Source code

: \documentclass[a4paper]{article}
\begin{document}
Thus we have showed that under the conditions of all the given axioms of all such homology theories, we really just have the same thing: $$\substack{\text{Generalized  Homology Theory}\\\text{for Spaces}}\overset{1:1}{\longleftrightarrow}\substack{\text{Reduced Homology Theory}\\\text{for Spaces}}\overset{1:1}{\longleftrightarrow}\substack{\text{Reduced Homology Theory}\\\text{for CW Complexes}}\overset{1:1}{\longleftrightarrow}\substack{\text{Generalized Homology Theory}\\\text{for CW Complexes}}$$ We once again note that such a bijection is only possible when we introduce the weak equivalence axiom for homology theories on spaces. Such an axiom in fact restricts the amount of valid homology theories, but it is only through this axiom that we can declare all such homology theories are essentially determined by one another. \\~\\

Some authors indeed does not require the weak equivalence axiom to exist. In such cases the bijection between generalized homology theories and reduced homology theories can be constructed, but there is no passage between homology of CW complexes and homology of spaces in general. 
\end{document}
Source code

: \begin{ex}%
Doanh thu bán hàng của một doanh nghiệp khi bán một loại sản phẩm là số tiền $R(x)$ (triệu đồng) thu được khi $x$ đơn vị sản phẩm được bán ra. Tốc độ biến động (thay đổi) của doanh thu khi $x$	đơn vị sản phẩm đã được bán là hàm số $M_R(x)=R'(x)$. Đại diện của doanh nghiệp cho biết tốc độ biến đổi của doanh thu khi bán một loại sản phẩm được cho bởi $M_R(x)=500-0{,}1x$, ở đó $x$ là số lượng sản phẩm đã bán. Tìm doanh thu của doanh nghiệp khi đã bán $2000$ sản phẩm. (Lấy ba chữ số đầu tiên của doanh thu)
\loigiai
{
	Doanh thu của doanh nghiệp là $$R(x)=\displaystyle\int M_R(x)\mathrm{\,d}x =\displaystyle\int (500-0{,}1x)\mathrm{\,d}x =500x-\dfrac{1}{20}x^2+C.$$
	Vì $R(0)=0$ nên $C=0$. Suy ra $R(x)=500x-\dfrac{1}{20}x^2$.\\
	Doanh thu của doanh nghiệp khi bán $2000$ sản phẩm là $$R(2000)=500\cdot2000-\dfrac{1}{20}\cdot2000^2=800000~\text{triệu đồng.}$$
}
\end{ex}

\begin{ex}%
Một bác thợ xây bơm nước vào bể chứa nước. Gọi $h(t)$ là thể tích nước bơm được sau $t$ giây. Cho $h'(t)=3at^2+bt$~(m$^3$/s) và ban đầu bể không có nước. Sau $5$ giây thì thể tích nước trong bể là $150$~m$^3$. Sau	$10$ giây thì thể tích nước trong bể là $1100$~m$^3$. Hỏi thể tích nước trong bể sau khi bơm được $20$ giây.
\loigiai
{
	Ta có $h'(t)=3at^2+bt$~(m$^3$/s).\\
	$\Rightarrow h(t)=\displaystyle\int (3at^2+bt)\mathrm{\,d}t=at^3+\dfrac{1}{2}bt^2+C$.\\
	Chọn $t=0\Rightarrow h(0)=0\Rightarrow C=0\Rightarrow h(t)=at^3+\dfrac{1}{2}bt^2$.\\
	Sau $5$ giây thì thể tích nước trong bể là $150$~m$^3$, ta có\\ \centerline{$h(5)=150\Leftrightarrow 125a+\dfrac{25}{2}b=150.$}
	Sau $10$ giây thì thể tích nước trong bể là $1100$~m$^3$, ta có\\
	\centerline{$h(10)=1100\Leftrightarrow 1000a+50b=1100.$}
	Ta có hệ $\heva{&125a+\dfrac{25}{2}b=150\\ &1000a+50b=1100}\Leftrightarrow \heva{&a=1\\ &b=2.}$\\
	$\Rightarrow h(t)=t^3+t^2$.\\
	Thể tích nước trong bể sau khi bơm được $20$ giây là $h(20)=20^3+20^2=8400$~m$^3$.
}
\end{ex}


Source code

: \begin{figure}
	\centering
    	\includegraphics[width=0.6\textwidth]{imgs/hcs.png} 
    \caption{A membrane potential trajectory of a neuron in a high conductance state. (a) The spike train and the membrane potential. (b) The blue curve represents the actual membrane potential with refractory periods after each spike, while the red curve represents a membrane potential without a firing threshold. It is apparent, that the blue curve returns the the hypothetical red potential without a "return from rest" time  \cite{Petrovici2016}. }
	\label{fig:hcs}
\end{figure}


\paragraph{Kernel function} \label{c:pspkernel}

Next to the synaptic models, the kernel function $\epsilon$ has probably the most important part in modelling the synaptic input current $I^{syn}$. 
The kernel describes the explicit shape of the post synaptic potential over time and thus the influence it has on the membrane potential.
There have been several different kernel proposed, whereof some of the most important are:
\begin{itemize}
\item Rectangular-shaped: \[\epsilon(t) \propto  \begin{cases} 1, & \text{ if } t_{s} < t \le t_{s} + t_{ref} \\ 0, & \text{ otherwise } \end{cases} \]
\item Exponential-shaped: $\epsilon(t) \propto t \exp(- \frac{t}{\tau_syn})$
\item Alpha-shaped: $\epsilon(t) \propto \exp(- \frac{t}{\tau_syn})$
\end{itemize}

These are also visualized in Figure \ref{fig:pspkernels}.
*-*-*
● **About this exercise**
Beginning with the opening line and ending with the final one, transcribe the material exactly.

● **Solved problem**
Source code

: \documentclass[a4paper]{article}
\begin{document}
Thus we have showed that under the conditions of all the given axioms of all such homology theories, we really just have the same thing: $$\substack{\text{Generalized  Homology Theory}\\\text{for Spaces}}\overset{1:1}{\longleftrightarrow}\substack{\text{Reduced Homology Theory}\\\text{for Spaces}}\overset{1:1}{\longleftrightarrow}\substack{\text{Reduced Homology Theory}\\\text{for CW Complexes}}\overset{1:1}{\longleftrightarrow}\substack{\text{Generalized Homology Theory}\\\text{for CW Complexes}}$$ We once again note that such a bijection is only possible when we introduce the weak equivalence axiom for homology theories on spaces. Such an axiom in fact restricts the amount of valid homology theories, but it is only through this axiom that we can declare all such homology theories are essentially determined by one another. \\~\\

Some authors indeed does not require the weak equivalence axiom to exist. In such cases the bijection between generalized homology theories and reduced homology theories can be constructed, but there is no passage between homology of CW complexes and homology of spaces in general. 
\end{document}
Source code

: \begin{ex}%
Doanh thu bán hàng của một doanh nghiệp khi bán một loại sản phẩm là số tiền $R(x)$ (triệu đồng) thu được khi $x$ đơn vị sản phẩm được bán ra. Tốc độ biến động (thay đổi) của doanh thu khi $x$	đơn vị sản phẩm đã được bán là hàm số $M_R(x)=R'(x)$. Đại diện của doanh nghiệp cho biết tốc độ biến đổi của doanh thu khi bán một loại sản phẩm được cho bởi $M_R(x)=500-0{,}1x$, ở đó $x$ là số lượng sản phẩm đã bán. Tìm doanh thu của doanh nghiệp khi đã bán $2000$ sản phẩm. (Lấy ba chữ số đầu tiên của doanh thu)
\loigiai
{
	Doanh thu của doanh nghiệp là $$R(x)=\displaystyle\int M_R(x)\mathrm{\,d}x =\displaystyle\int (500-0{,}1x)\mathrm{\,d}x =500x-\dfrac{1}{20}x^2+C.$$
	Vì $R(0)=0$ nên $C=0$. Suy ra $R(x)=500x-\dfrac{1}{20}x^2$.\\
	Doanh thu của doanh nghiệp khi bán $2000$ sản phẩm là $$R(2000)=500\cdot2000-\dfrac{1}{20}\cdot2000^2=800000~\text{triệu đồng.}$$
}
\end{ex}

\begin{ex}%
Một bác thợ xây bơm nước vào bể chứa nước. Gọi $h(t)$ là thể tích nước bơm được sau $t$ giây. Cho $h'(t)=3at^2+bt$~(m$^3$/s) và ban đầu bể không có nước. Sau $5$ giây thì thể tích nước trong bể là $150$~m$^3$. Sau	$10$ giây thì thể tích nước trong bể là $1100$~m$^3$. Hỏi thể tích nước trong bể sau khi bơm được $20$ giây.
\loigiai
{
	Ta có $h'(t)=3at^2+bt$~(m$^3$/s).\\
	$\Rightarrow h(t)=\displaystyle\int (3at^2+bt)\mathrm{\,d}t=at^3+\dfrac{1}{2}bt^2+C$.\\
	Chọn $t=0\Rightarrow h(0)=0\Rightarrow C=0\Rightarrow h(t)=at^3+\dfrac{1}{2}bt^2$.\\
	Sau $5$ giây thì thể tích nước trong bể là $150$~m$^3$, ta có\\ \centerline{$h(5)=150\Leftrightarrow 125a+\dfrac{25}{2}b=150.$}
	Sau $10$ giây thì thể tích nước trong bể là $1100$~m$^3$, ta có\\
	\centerline{$h(10)=1100\Leftrightarrow 1000a+50b=1100.$}
	Ta có hệ $\heva{&125a+\dfrac{25}{2}b=150\\ &1000a+50b=1100}\Leftrightarrow \heva{&a=1\\ &b=2.}$\\
	$\Rightarrow h(t)=t^3+t^2$.\\
	Thể tích nước trong bể sau khi bơm được $20$ giây là $h(20)=20^3+20^2=8400$~m$^3$.
}
\end{ex}


Source code

: \begin{figure}
	\centering
    	\includegraphics[width=0.6\textwidth]{imgs/hcs.png} 
    \caption{A membrane potential trajectory of a neuron in a high conductance state. (a) The spike train and the membrane potential. (b) The blue curve represents the actual membrane potential with refractory periods after each spike, while the red curve represents a membrane potential without a firing threshold. It is apparent, that the blue curve returns the the hypothetical red potential without a "return from rest" time  \cite{Petrovici2016}. }
	\label{fig:hcs}
\end{figure}


\paragraph{Kernel function} \label{c:pspkernel}

Next to the synaptic models, the kernel function $\epsilon$ has probably the most important part in modelling the synaptic input current $I^{syn}$. 
The kernel describes the explicit shape of the post synaptic potential over time and thus the influence it has on the membrane potential.
There have been several different kernel proposed, whereof some of the most important are:
\begin{itemize}
\item Rectangular-shaped: \[\epsilon(t) \propto  \begin{cases} 1, & \text{ if } t_{s} < t \le t_{s} + t_{ref} \\ 0, & \text{ otherwise } \end{cases} \]
\item Exponential-shaped: $\epsilon(t) \propto t \exp(- \frac{t}{\tau_syn})$
\item Alpha-shaped: $\epsilon(t) \propto \exp(- \frac{t}{\tau_syn})$
\end{itemize}

These are also visualized in Figure \ref{fig:pspkernels}.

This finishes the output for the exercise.